Stored items:
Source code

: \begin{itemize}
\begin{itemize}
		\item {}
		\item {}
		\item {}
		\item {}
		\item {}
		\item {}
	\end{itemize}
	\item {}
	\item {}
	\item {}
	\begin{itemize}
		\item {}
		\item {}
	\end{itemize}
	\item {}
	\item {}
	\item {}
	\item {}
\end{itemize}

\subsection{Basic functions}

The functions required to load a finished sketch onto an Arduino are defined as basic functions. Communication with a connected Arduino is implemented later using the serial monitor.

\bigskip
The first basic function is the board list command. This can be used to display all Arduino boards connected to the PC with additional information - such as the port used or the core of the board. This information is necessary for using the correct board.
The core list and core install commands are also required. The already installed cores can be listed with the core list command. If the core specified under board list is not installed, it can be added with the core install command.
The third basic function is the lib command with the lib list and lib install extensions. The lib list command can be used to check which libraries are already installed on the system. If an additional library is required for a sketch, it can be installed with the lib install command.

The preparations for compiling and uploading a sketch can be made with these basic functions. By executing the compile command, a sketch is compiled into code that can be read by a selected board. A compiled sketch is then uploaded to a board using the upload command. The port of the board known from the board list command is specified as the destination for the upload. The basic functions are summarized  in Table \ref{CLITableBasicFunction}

### WHAT IS EXPECTED
Throughout the data above, copy all lines where the word "port" is found.

### EXERCISE RESPONSE
The first basic function is the board list command. This can be used to display all Arduino boards connected to the PC with additional information - such as the port used or the core of the board. This information is necessary for using the correct board.
The preparations for compiling and uploading a sketch can be made with these basic functions. By executing the compile command, a sketch is compiled into code that can be read by a selected board. A compiled sketch is then uploaded to a board using the upload command. The port of the board known from the board list command is specified as the destination for the upload. The basic functions are summarized  in Table \ref{CLITableBasicFunction}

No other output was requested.